The Lightstrip itself is about two meters (80 inches) long and a little over a half-inch wide, with about 21 LEDs per meter in groups of five. You can also add up to eight 1-meter extensions ($25 each) to the Lightstrip, for a total length of 10 meters; if you add more extensions beyond 10 meters, the brightness of the LEDs will start to dim.

There’s a peel-and-stick adhesive backing on the opposite side of the strip, while a 5.7-inch cable connects a palm-sized controller to one end. That controller, in turn, connects to a nearly two-meter power cord, which terminates in a chunky AC adapter that’s large enough to block nearby outlets. It’s worth noting that only the Lightstrip “Starter Kit” includes the controller and the AC adapter, while the 1-meter extension comes only with the light strip itself.

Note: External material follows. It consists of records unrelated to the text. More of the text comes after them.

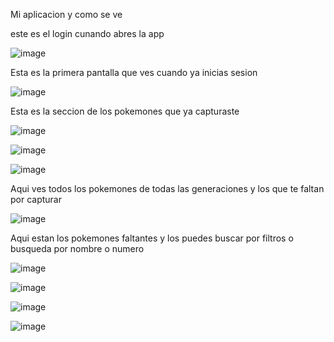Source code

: Mi aplicacion y como se ve

este es el login cunando abres la app

![image](https://github.com/user-attachments/assets/e1bc8947-e229-47fe-953d-3ccb9d449d3a)

Esta es la primera pantalla que ves cuando ya inicias sesion 

![image](https://github.com/user-attachments/assets/bf425f09-d6b6-496b-8436-5548440965a5)

Esta es la seccion de los pokemones que ya capturaste 

![image](https://github.com/user-attachments/assets/3cd6a246-903a-4b21-bec7-000213e8d1ec)

![image](https://github.com/user-attachments/assets/dd96e83e-5d28-4757-a75d-b918154311ca)


![image](https://github.com/user-attachments/assets/3a480b12-c314-4c9c-891a-b19e0948d980)

Aqui ves todos los pokemones de todas las generaciones y los que te faltan por capturar

![image](https://github.com/user-attachments/assets/081c25a9-55c4-4e00-91e5-9e0cc69ec818)

Aqui estan los pokemones faltantes y los puedes buscar por filtros o busqueda por nombre o numero

![image](https://github.com/user-attachments/assets/fdfabd61-47c6-4553-9c09-548a80730f89)

![image](https://github.com/user-attachments/assets/914c738e-626d-4242-946f-be74a848a25b)

![image](https://github.com/user-attachments/assets/418b96ab-abb4-4adc-ab26-12e81cef392e)

![image](https://github.com/user-attachments/assets/4e121760-d5ce-46ab-a629-f64eec3b4db2)


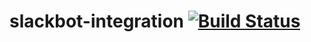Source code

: # slackbot-integration [![Build Status](https://travis-ci.org/fergusstrange/cloudbot.svg?branch=master)](https://travis-ci.org/fergusstrange/cloudbot)
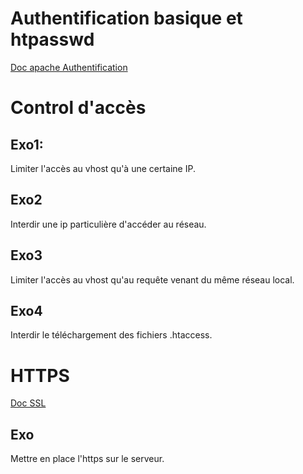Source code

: Authentification basique et htpasswd
====================================

[Doc apache Authentification](http://httpd.apache.org/docs/2.2/howto/auth.html)

Control d'accès
===========

Exo1:
-----
Limiter l'accès au vhost qu'à une certaine IP.

Exo2
----
Interdir une ip particulière d'accéder au réseau.

Exo3
----
Limiter l'accès au vhost qu'au requête venant du même réseau local.

Exo4
----
Interdir le téléchargement des fichiers .htaccess.

HTTPS
=====
[Doc SSL](https://httpd.apache.org/docs/2.4/fr/ssl/ssl_howto.html)

Exo
---
Mettre en place l'https sur le serveur.
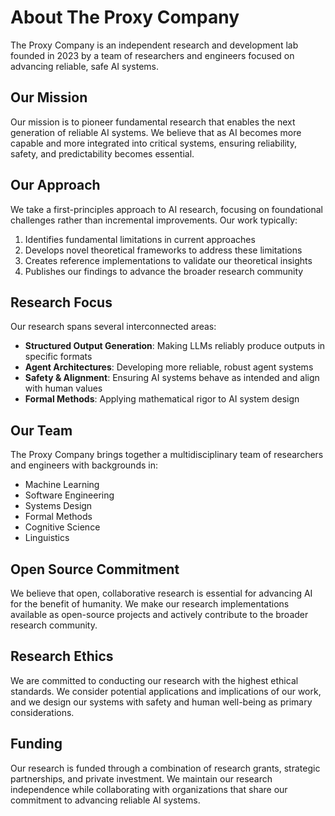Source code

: # About The Proxy Company

The Proxy Company is an independent research and development lab founded in 2023 by a team of researchers and engineers focused on advancing reliable, safe AI systems.

## Our Mission

Our mission is to pioneer fundamental research that enables the next generation of reliable AI systems. We believe that as AI becomes more capable and more integrated into critical systems, ensuring reliability, safety, and predictability becomes essential.

## Our Approach

We take a first-principles approach to AI research, focusing on foundational challenges rather than incremental improvements. Our work typically:

1. Identifies fundamental limitations in current approaches
2. Develops novel theoretical frameworks to address these limitations
3. Creates reference implementations to validate our theoretical insights
4. Publishes our findings to advance the broader research community

## Research Focus

Our research spans several interconnected areas:

- **Structured Output Generation**: Making LLMs reliably produce outputs in specific formats
- **Agent Architectures**: Developing more reliable, robust agent systems
- **Safety & Alignment**: Ensuring AI systems behave as intended and align with human values
- **Formal Methods**: Applying mathematical rigor to AI system design

## Our Team

The Proxy Company brings together a multidisciplinary team of researchers and engineers with backgrounds in:

- Machine Learning
- Software Engineering
- Systems Design
- Formal Methods
- Cognitive Science
- Linguistics

## Open Source Commitment

We believe that open, collaborative research is essential for advancing AI for the benefit of humanity. We make our research implementations available as open-source projects and actively contribute to the broader research community.

## Research Ethics

We are committed to conducting our research with the highest ethical standards. We consider potential applications and implications of our work, and we design our systems with safety and human well-being as primary considerations.

## Funding

Our research is funded through a combination of research grants, strategic partnerships, and private investment. We maintain our research independence while collaborating with organizations that share our commitment to advancing reliable AI systems.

nanoleaf lightstrip essentials controller Ben Patterson/IDG

The in-line controller for the Nanoleaf Essentials Lightstrip includes buttons for power, brightness, and for cycling through color scenes.

Rated to last up to 25,000 hours, the Essentials Lightstrip’s white light can be tuned from a warm 2,700 Kelvin (about the same color temperature as a warm-white bulb for a bedroom) to a cool 6,500K (which is equivalent to daylight on a hazy day). The Lightstrip can also glow in up to 16 million colors, but only in a single color at a time; in other words, don’t expect to see any rainbow patterns.